Bias and representativeness were also key themes. Models trained predominantly on compounds that reach clinical development may overlook more informative toxicity signals found in failed programmes. Addressing dataset breadth and actively interrogating bias were recognised as critical next steps.

Finally, participants stressed the need to think beyond submission requirements. If predictive analytics are to scale, study design, metadata capture and structured recording of results must evolve accordingly. Education initiatives to bridge SEND expertise and modelling needs were suggested as practical ways to strengthen this alignment.

By the close of Day 2, the message was clear: predictive modelling in nonclinical science is no longer theoretical. Its continued impact will depend on high-quality data, thoughtful standardisation and sustained cross-sector collaboration.

Day 3: PHUSE Project Contributions & Developments

Day 3 of the Nonclinical Advance Event shifted from ‘what’s possible’ to ‘what needs to work well’ – focusing on practical SEND implementation, quality, and how the community can better support consistent data use beyond submission.

The day opened with highlights from the SEND Survey 2026, which reinforced recurring pain points such as software issues, offline data formats, and uneven adoption of guidance, alongside continued discussion of tumour.xpt and non-standard implementations. A key message was the need for clearer communication and stronger shared resources for the community.

The Tumor.xpt Conformance Group then outlined progress on developing clearer conformance rules and validation approaches for tumour data submissions, with the aim of reducing manual review effort and improving consistency. This was followed by a 10-year milestone update on the nSDRG, emphasising the ongoing value of structured context and reviewer guidance alongside SEND datasets.

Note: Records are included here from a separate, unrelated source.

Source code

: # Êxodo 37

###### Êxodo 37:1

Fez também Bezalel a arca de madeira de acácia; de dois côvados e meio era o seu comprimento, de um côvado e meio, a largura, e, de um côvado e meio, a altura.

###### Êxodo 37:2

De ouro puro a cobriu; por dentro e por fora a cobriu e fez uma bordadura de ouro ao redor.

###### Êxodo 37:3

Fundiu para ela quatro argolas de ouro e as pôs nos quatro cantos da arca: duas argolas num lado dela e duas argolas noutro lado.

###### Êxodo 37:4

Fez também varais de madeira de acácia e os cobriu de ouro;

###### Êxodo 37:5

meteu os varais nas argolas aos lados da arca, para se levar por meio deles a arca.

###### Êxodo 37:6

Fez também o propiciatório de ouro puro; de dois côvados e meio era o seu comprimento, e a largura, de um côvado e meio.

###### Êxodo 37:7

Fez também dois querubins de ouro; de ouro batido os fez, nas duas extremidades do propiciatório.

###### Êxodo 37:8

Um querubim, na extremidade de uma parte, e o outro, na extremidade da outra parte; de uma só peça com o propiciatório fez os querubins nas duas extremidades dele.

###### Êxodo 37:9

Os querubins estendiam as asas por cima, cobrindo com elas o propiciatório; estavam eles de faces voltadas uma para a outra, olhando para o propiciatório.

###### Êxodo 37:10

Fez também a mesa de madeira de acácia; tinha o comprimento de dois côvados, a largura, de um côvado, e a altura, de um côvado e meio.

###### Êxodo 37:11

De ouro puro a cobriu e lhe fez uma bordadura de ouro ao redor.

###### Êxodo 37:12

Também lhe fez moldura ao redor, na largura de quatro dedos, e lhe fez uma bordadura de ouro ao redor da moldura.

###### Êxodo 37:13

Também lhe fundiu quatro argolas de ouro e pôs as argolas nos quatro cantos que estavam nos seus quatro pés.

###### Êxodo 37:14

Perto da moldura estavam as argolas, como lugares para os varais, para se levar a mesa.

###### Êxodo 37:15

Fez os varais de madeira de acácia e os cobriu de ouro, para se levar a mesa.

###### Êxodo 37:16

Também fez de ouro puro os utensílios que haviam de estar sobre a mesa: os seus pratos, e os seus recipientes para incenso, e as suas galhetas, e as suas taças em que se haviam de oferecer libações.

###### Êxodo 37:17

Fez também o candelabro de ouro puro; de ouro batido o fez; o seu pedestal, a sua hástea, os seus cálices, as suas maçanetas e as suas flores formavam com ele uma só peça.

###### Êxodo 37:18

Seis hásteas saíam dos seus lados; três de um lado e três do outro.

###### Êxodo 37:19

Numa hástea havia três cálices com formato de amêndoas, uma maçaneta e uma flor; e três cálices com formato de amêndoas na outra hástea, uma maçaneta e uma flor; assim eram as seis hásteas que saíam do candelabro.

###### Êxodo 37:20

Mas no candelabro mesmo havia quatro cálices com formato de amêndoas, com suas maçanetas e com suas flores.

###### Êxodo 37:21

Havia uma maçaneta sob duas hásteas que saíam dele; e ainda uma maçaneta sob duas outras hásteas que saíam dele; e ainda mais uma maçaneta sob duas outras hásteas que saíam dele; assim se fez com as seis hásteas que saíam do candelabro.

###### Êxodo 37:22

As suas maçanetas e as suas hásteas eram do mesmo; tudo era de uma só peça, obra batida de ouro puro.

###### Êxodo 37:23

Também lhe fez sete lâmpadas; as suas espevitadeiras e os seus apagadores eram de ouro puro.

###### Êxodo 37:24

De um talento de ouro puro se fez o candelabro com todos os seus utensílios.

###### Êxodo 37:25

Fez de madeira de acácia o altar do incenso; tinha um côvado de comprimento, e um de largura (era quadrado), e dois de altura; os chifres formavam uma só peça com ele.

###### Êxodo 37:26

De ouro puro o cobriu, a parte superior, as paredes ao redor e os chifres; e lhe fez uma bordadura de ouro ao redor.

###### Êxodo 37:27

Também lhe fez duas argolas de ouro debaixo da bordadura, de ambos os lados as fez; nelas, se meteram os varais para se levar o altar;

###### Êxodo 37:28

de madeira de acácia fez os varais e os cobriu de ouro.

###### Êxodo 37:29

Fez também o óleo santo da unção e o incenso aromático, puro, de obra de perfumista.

Updates from the SEND Coding Bootcamp highlighted momentum in building practical programming and data-handling skills across sponsors, CROs and regulators, with a growing focus on applied learning through scripts, demos and office hours. The day closed with a look at Virtual Control Groups (VCGs) and the role SEND can play in supporting them, while acknowledging the ongoing need for standardised metadata and cross-industry alignment.

In the Day 3 breakout, participants reflected that the discussion ended early but generated strong, actionable ideas for future PHUSE work. One group proposed developing best practices for NAMs using a TIG-style approach, with a focus on flexibility and scalability while standards mature. A practical suggestion was to reduce barriers for scientists by creating an Excel-based data capture template paired with open-source converters to generate JSON/XPT outputs (and potentially Define-style metadata), with the idea of building this as a collaborative ‘capstone-style’ project through the Coding Bootcamp.

The breakout also highlighted strong interest in using JSON datasets as a modern path for NAMs and explored how PHUSE could accelerate adoption through collaboration and shared tooling. Participants discussed potential support for SEND/SDTM integration work underway elsewhere, and several attendees flagged the value of reviving a searchable Q&A/wiki model (rather than relying on chatbots) given current limitations in LLM accuracy for SEND questions. Overall, the conversation reinforced that the community is ready to prioritise practical tools, shared learning, and stronger cross-disciplinary input to keep SEND fit for expanding use cases.